**ACTION ITEM**.
The required answer is an exact copy of the records below, without pictures.

**AVAILABLE DATA**.
---

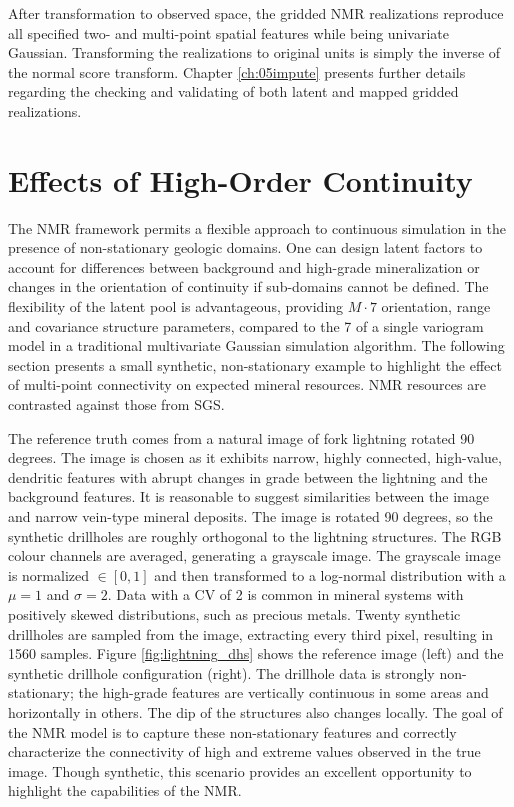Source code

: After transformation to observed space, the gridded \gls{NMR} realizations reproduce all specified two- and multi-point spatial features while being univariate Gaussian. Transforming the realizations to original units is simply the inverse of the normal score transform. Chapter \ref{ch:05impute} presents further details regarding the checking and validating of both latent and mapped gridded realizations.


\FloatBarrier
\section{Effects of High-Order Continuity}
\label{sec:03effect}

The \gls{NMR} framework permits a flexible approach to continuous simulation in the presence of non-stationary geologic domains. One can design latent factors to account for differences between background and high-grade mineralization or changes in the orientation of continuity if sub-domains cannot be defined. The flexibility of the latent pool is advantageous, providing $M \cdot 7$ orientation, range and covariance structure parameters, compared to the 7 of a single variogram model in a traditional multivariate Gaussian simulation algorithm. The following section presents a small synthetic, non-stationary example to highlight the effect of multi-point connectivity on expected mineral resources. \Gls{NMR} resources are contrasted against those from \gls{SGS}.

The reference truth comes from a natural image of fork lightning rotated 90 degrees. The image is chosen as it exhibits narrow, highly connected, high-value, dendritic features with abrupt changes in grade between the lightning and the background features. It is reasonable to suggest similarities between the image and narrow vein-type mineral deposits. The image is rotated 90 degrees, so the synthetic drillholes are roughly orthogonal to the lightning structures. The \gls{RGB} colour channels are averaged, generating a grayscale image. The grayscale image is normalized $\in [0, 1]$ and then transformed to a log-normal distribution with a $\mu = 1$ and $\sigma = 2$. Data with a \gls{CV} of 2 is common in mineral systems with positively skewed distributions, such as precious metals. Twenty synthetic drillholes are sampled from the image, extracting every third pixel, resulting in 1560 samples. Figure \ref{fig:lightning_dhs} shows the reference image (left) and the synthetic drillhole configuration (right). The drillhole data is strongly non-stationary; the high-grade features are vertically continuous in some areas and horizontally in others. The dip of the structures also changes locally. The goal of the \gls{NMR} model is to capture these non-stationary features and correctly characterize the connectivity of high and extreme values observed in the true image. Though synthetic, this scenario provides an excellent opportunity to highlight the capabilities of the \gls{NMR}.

---

**ANSWER TO THE PROBLEM**.
Source code

: After transformation to observed space, the gridded \gls{NMR} realizations reproduce all specified two- and multi-point spatial features while being univariate Gaussian. Transforming the realizations to original units is simply the inverse of the normal score transform. Chapter \ref{ch:05impute} presents further details regarding the checking and validating of both latent and mapped gridded realizations.


\FloatBarrier
\section{Effects of High-Order Continuity}
\label{sec:03effect}

The \gls{NMR} framework permits a flexible approach to continuous simulation in the presence of non-stationary geologic domains. One can design latent factors to account for differences between background and high-grade mineralization or changes in the orientation of continuity if sub-domains cannot be defined. The flexibility of the latent pool is advantageous, providing $M \cdot 7$ orientation, range and covariance structure parameters, compared to the 7 of a single variogram model in a traditional multivariate Gaussian simulation algorithm. The following section presents a small synthetic, non-stationary example to highlight the effect of multi-point connectivity on expected mineral resources. \Gls{NMR} resources are contrasted against those from \gls{SGS}.

The reference truth comes from a natural image of fork lightning rotated 90 degrees. The image is chosen as it exhibits narrow, highly connected, high-value, dendritic features with abrupt changes in grade between the lightning and the background features. It is reasonable to suggest similarities between the image and narrow vein-type mineral deposits. The image is rotated 90 degrees, so the synthetic drillholes are roughly orthogonal to the lightning structures. The \gls{RGB} colour channels are averaged, generating a grayscale image. The grayscale image is normalized $\in [0, 1]$ and then transformed to a log-normal distribution with a $\mu = 1$ and $\sigma = 2$. Data with a \gls{CV} of 2 is common in mineral systems with positively skewed distributions, such as precious metals. Twenty synthetic drillholes are sampled from the image, extracting every third pixel, resulting in 1560 samples. Figure \ref{fig:lightning_dhs} shows the reference image (left) and the synthetic drillhole configuration (right). The drillhole data is strongly non-stationary; the high-grade features are vertically continuous in some areas and horizontally in others. The dip of the structures also changes locally. The goal of the \gls{NMR} model is to capture these non-stationary features and correctly characterize the connectivity of high and extreme values observed in the true image. Though synthetic, this scenario provides an excellent opportunity to highlight the capabilities of the \gls{NMR}.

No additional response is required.